### DATASET RECORDS ###

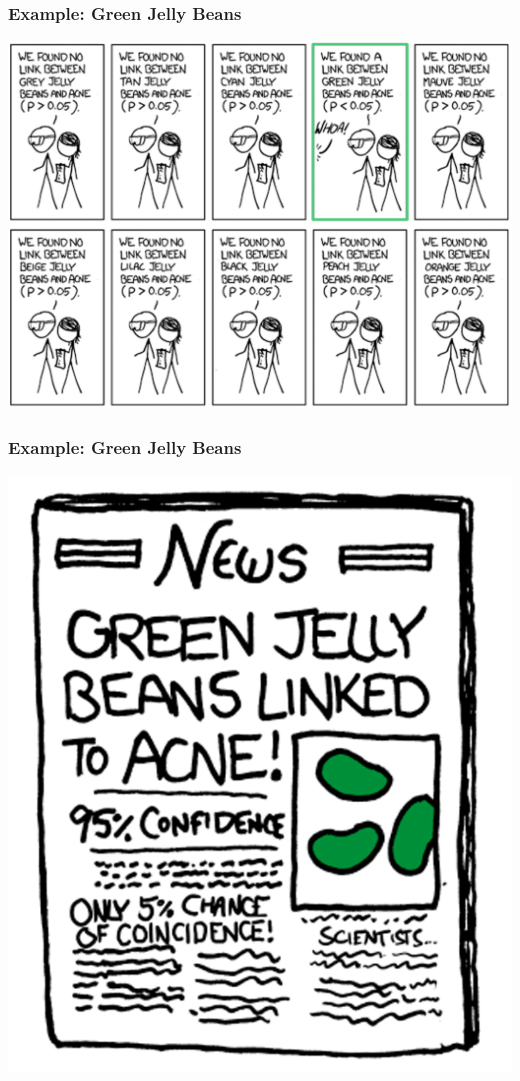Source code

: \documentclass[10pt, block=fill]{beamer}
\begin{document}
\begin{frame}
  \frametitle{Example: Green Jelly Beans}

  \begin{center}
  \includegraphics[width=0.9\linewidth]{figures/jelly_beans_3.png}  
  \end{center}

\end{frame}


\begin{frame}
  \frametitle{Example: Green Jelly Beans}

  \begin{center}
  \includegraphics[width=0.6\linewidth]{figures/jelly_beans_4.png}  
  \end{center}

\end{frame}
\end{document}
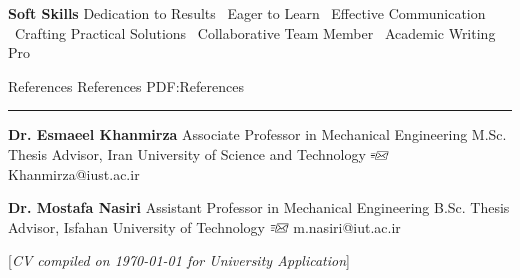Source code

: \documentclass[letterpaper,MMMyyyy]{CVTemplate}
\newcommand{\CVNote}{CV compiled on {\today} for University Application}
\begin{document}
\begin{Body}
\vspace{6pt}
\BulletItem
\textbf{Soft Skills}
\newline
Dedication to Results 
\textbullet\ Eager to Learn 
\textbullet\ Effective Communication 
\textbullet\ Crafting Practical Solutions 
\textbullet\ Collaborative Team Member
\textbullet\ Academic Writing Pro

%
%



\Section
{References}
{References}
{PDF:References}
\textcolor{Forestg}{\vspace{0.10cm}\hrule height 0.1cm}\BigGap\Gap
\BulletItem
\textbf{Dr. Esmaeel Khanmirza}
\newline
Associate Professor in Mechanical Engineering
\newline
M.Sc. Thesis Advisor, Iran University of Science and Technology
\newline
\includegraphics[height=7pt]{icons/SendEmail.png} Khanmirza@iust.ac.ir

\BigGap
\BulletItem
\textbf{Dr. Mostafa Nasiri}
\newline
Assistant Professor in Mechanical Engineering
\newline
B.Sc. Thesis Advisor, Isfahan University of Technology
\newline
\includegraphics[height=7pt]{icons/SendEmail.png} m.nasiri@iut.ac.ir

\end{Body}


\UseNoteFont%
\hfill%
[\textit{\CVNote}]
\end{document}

###

-- WHAT TO PRODUCE --
Strip out the pictures and reproduce the remaining material above exactly.

-- RESPONSE --
Source code

: \documentclass[10pt, block=fill]{beamer}
\begin{document}
\begin{frame}
  \frametitle{Example: Green Jelly Beans}

  \begin{center}
  \includegraphics[width=0.9\linewidth]{figures/jelly_beans_3.png}  
  \end{center}

\end{frame}


\begin{frame}
  \frametitle{Example: Green Jelly Beans}

  \begin{center}
  \includegraphics[width=0.6\linewidth]{figures/jelly_beans_4.png}  
  \end{center}

\end{frame}
\end{document}
Source code

: \documentclass[letterpaper,MMMyyyy]{CVTemplate}
\newcommand{\CVNote}{CV compiled on {\today} for University Application}
\begin{document}
\begin{Body}
\vspace{6pt}
\BulletItem
\textbf{Soft Skills}
\newline
Dedication to Results 
\textbullet\ Eager to Learn 
\textbullet\ Effective Communication 
\textbullet\ Crafting Practical Solutions 
\textbullet\ Collaborative Team Member
\textbullet\ Academic Writing Pro

%
%



\Section
{References}
{References}
{PDF:References}
\textcolor{Forestg}{\vspace{0.10cm}\hrule height 0.1cm}\BigGap\Gap
\BulletItem
\textbf{Dr. Esmaeel Khanmirza}
\newline
Associate Professor in Mechanical Engineering
\newline
M.Sc. Thesis Advisor, Iran University of Science and Technology
\newline
\includegraphics[height=7pt]{icons/SendEmail.png} Khanmirza@iust.ac.ir

\BigGap
\BulletItem
\textbf{Dr. Mostafa Nasiri}
\newline
Assistant Professor in Mechanical Engineering
\newline
B.Sc. Thesis Advisor, Isfahan University of Technology
\newline
\includegraphics[height=7pt]{icons/SendEmail.png} m.nasiri@iut.ac.ir

\end{Body}


\UseNoteFont%
\hfill%
[\textit{\CVNote}]
\end{document}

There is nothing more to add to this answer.